We went out there in 2016 and we actually did this record. There is a lot in between here and there but these are the main dots. In 2016 we went out there and I wanted to go 125-140. That was my goal and we ended up doing 147. And the way in which the team came together was amazing but we also had to figure out a dynamic which was between the car driver and myself. The car driver was Shea Holbrook. It was the last day of a four day event and we knew we had a lot more miles within us to get a higher record and it rained – it was so frustrating so we said we are coming back next year and we are going to take the overall record, without thinking. We put that goal out there and then we had to step back and go what did we just do? So, we didn’t come back in 2017 cause the salt conditions were horrible that year and it would have been very dangerous if we went. And we didn’t have a car. We were finding it very difficult as we didn’t have a car. We had previously had a sponsor give us a car to use which was a Range Rover in 2016 and they weren’t willing to give that to us again two years later. So we petitioned Fred Rompelberg who is the 1995 record holder at 166.9 cause he’d been keeping the car he used in storage in Utah so we said ‘can we use your car and yes we are going after your record’. We were very clear we were going after the overall record. And so we got the use of his car, came back this year, got beautiful salt conditions and completely nailed it.

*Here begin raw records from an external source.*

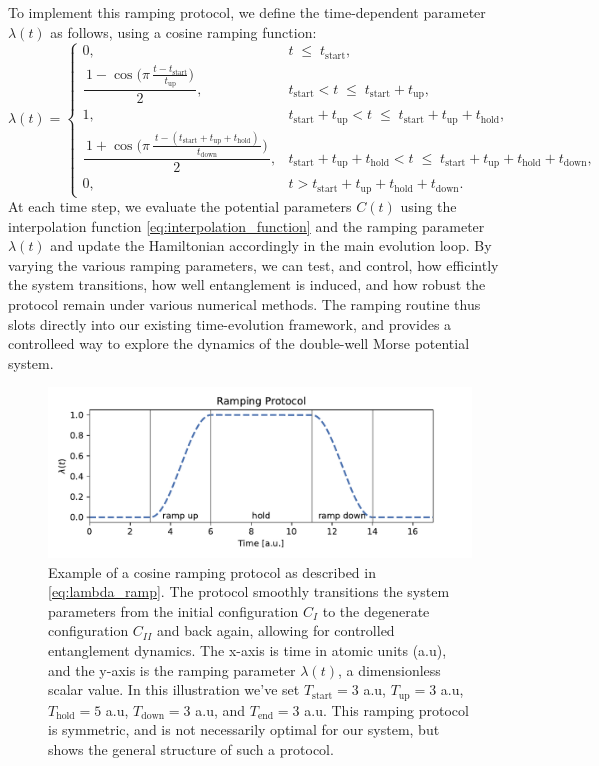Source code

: \documentclass{subfiles}
\begin{document}
To implement this ramping protocol, we define the time-dependent parameter $\lambda(t)$ as follows, using a cosine ramping function:
\begin{equation*}
\lambda(t)=
\begin{cases}
0,
&
t \;\le\;
t_{\mathrm{start}},
\\[6pt]
\dfrac{\,1-\cos\!\bigl(\pi\,\tfrac{t - t_{\mathrm{start}}}{t_{\mathrm{up}}}\bigr)\,}{2},
&
t_{\mathrm{start}} < t \;\le\; t_{\mathrm{start}} + t_{\mathrm{up}},
\\[8pt]
1,
&
t_{\mathrm{start}} + t_{\mathrm{up}} < t \;\le\;
t_{\mathrm{start}} + t_{\mathrm{up}} + t_{\mathrm{hold}},
\\[6pt]
\dfrac{\,1+\cos\!\bigl(\pi\,\tfrac{\,t - (t_{\mathrm{start}}+t_{\mathrm{up}}+t_{\mathrm{hold}})\,}{t_{\mathrm{down}}}\bigr)\,}{2},
&
t_{\mathrm{start}} + t_{\mathrm{up}} + t_{\mathrm{hold}}
< t \;\le\;
t_{\mathrm{start}} + t_{\mathrm{up}} + t_{\mathrm{hold}} + t_{\mathrm{down}},
\\[6pt]
0,
&
t > t_{\mathrm{start}} + t_{\mathrm{up}} + t_{\mathrm{hold}} + t_{\mathrm{down}}.
\end{cases}
\label{eq:lambda_ramp}
\end{equation*}
At each time step, we evaluate the potential parameters $C(t)$ using the interpolation function \eqref{eq:interpolation_function} and the ramping parameter $\lambda(t)$ and update the Hamiltonian accordingly in the main evolution loop. By varying the various ramping parameters, we can test, and control, how efficintly the system transitions, how well entanglement is induced, and how robust the protocol remain under various numerical methods. The ramping routine thus slots directly into our existing time-evolution framework, and provides a controlleed way to explore the dynamics of the double-well Morse potential system.
\begin{figure}[h!]
    \centering
    \includegraphics[width=1.0\textwidth]{figs/ramp_protocol.pdf}
    \caption{Example of a cosine ramping protocol as described in \eqref{eq:lambda_ramp}. The protocol smoothly transitions the system parameters from the initial configuration $C_I$ to the degenerate configuration $C_{II}$ and back again, allowing for controlled entanglement dynamics. The x-axis is time in atomic units (a.u), and the y-axis is the ramping parameter $\lambda(t)$, a dimensionless scalar value. In this illustration we've set $T_{\mathrm{start}} = 3$ a.u, $T_{\mathrm{up}} = 3$ a.u, $T_{\mathrm{hold}} = 5$ a.u, $T_{\mathrm{down}} = 3$ a.u, and $T_{\mathrm{end}} = 3$ a.u. This ramping protocol is symmetric, and is not necessarily optimal for our system, but shows the general structure of such a protocol.}
\end{figure}
\end{document}

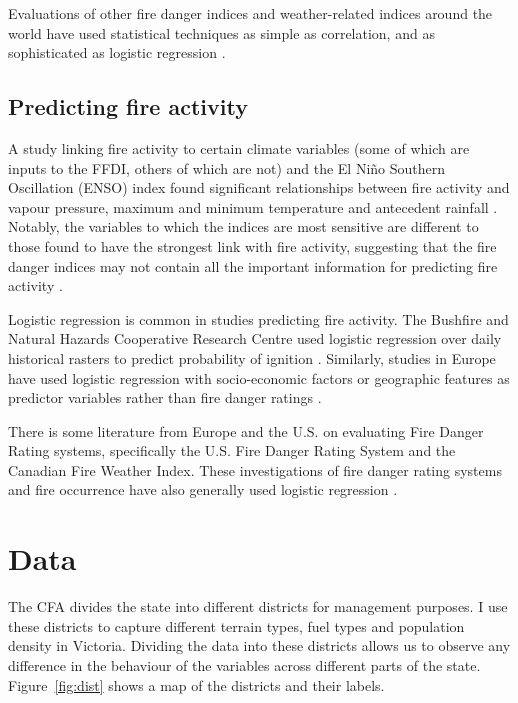 \documentclass[11pt,a4paper]{article}
\begin{document}
Evaluations of other fire danger indices and weather-related indices around the world have used statistical techniques as simple as correlation, and as sophisticated as logistic regression \citep{andrews03,harris14}.


\subsection{Predicting fire activity}

A study linking fire activity to certain climate variables (some of which are inputs to the FFDI, others of which are not) and the El Niño Southern Oscillation (ENSO) index found significant relationships between fire activity and vapour pressure, maximum and minimum temperature and antecedent rainfall \citep{harris14}. Notably, the variables to which the indices are most sensitive are different to those found to have the strongest link with fire activity, suggesting that the fire danger indices may not contain all the important information for predicting fire activity \citep{harris14}.

Logistic regression is common in studies predicting fire activity. The Bushfire and Natural Hazards Cooperative Research Centre used logistic regression over daily historical rasters to predict probability of ignition \citep{Read2015-hn}. Similarly, studies in Europe have used logistic regression with socio-economic factors or geographic features as predictor variables rather than fire danger ratings \citep{del11, zhang13}.

There is some literature from Europe and the U.S. on evaluating Fire Danger Rating systems, specifically the U.S. Fire Danger Rating System and the Canadian Fire Weather Index.  These investigations of fire danger rating systems and fire occurrence have also  generally used logistic regression \citep{andrews03, padilla11}.

\section{Data}

The CFA divides the state into different districts for management purposes. I use these districts to capture different terrain types, fuel types and population density in Victoria. Dividing the data into these districts allows us to observe any difference in the behaviour of the variables across different parts of the state. Figure~\ref{fig:dist} shows a map of the districts and their labels.
\end{document}
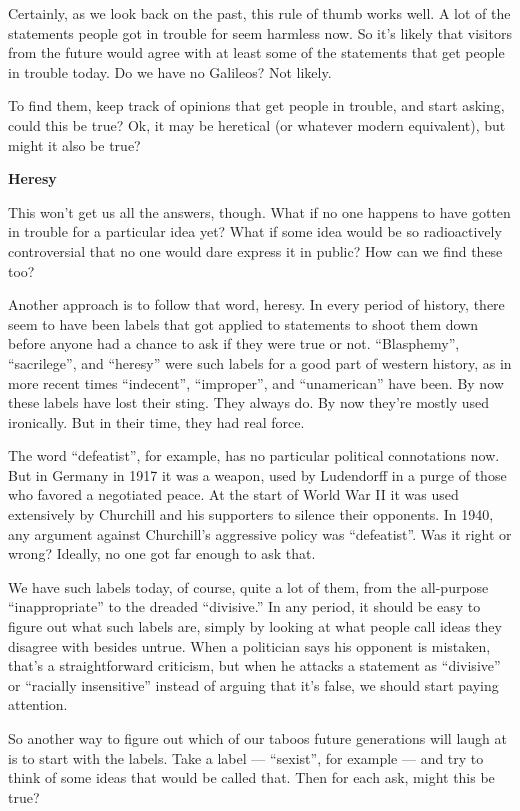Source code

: Certainly, as we look back on the past, this rule of thumb works well. A
lot of the statements people got in trouble for seem harmless now. So
it's likely that visitors from the future would agree with at least some
of the statements that get people in trouble today. Do we have no
Galileos? Not likely.

To find them, keep track of opinions that get people in trouble, and
start asking, could this be true? Ok, it may be heretical (or whatever
modern equivalent), but might it also be true?

\textbf{Heresy}

This won't get us all the answers, though. What if no one happens to
have gotten in trouble for a particular idea yet? What if some idea
would be so radioactively controversial that no one would dare express
it in public? How can we find these too?

Another approach is to follow that word, heresy. In every period of
history, there seem to have been labels that got applied to statements
to shoot them down before anyone had a chance to ask if they were true
or not. ``Blasphemy'', ``sacrilege'', and ``heresy'' were such labels
for a good part of western history, as in more recent times
``indecent'', ``improper'', and ``unamerican'' have been. By now these
labels have lost their sting. They always do. By now they're mostly used
ironically. But in their time, they had real force.

The word ``defeatist'', for example, has no particular political
connotations now. But in Germany in 1917 it was a weapon, used by
Ludendorff in a purge of those who favored a negotiated peace. At the
start of World War II it was used extensively by Churchill and his
supporters to silence their opponents. In 1940, any argument against
Churchill's aggressive policy was ``defeatist''. Was it right or wrong?
Ideally, no one got far enough to ask that.

We have such labels today, of course, quite a lot of them, from the
all-purpose ``inappropriate'' to the dreaded ``divisive.'' In any
period, it should be easy to figure out what such labels are, simply by
looking at what people call ideas they disagree with besides untrue.
When a politician says his opponent is mistaken, that's a
straightforward criticism, but when he attacks a statement as
``divisive'' or ``racially insensitive'' instead of arguing that it's
false, we should start paying attention.

So another way to figure out which of our taboos future generations will
laugh at is to start with the labels. Take a label --- ``sexist'', for
example --- and try to think of some ideas that would be called that.
Then for each ask, might this be true?

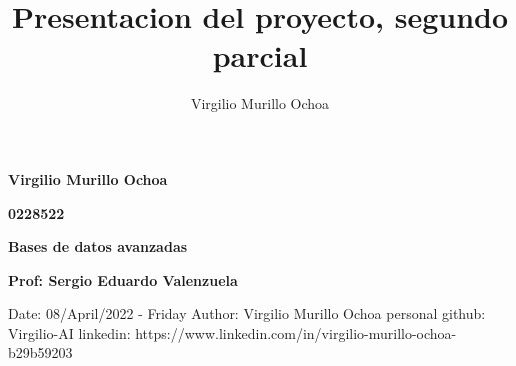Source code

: \documentclass[15pt]{extarticle}
\title{Presentacion del proyecto, segundo parcial}
\author{Virgilio Murillo Ochoa}
\begin{document}
\begin{center}

	\huge\textbf{
		Virgilio Murillo Ochoa
	}\linebreak[4]

	\huge\textbf{
		0228522
	}\linebreak[4]

	\LARGE\textbf{
		Bases de datos avanzadas
	}\linebreak[4]

	\LARGE\textbf{
		Prof: Sergio Eduardo Valenzuela
	}\linebreak[4]
	\newline
	\newline
	\newline
	\newline
	\begin{LARGE}

		\color{blue}
		Date: 08/April/2022 - Friday
		Author: Virgilio Murillo Ochoa
		personal github: Virgilio-AI
		linkedin: https://www.linkedin.com/in/virgilio-murillo-ochoa-b29b59203
		\color{blue}

	\end{LARGE}
\end{center}
\newpage
\end{document}
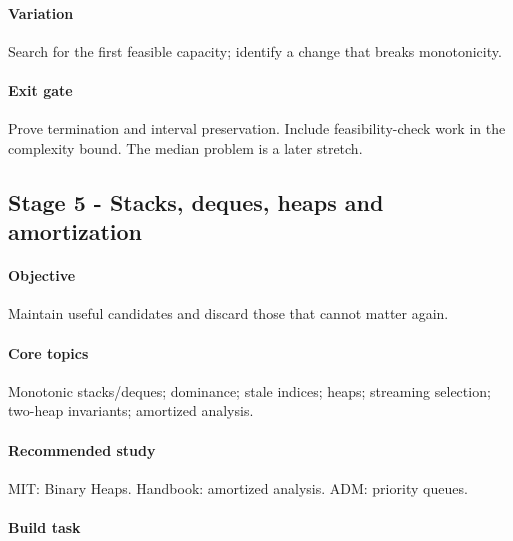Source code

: \documentclass[11pt,letterpaper]{article}
\begin{document}
\paragraph*{Variation}

Search for the first feasible capacity; identify a change that breaks monotonicity.

\paragraph*{Exit gate}

Prove termination and interval preservation. Include feasibility-check work in the complexity bound. The median problem is a later stretch.

\par{}
\begin{samepage}
\section{Stage 5 - Stacks, deques, heaps and amortization}\label{sec:9}

\label{stage:5}


\paragraph*{Objective}

Maintain useful candidates and discard those that cannot matter again.

\end{samepage}

\paragraph*{Core topics}

Monotonic stacks/deques; dominance; stale indices; heaps; streaming selection; two-heap invariants; amortized analysis.

\paragraph*{Recommended study}

MIT: Binary Heaps. Handbook: amortized analysis. ADM: priority queues.

\paragraph*{Build task}
\end{document}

Do you think it helped having the same team?
Absolutely I think, especially for the driver. The driver, Shea Holbrook and myself got what she is doing in the cockpit of that car. It directly influences what I need to be doing in the back – if she doesn’t push herself I’ll never be able to do it. And we had a bunch of issues with the car preparing it – so I never got a test run. Back in 2016, granted I’d never done it before, I got 10 test runs and in the event we had seven runs. So we have 17 experiences behind us coming into 2018. If I had a new pace car driver we would have to start over. I only did three runs and that third run was the record so if we hadn’t had that experience together I do not believe we would have done the record as quickly or as easily as we got that record because we wouldn’t have had that experience.
When was the marathon that inspired you?
The original marathon was the San Diego Rock and Roll Marathon in 2009. My son and I did in 2010.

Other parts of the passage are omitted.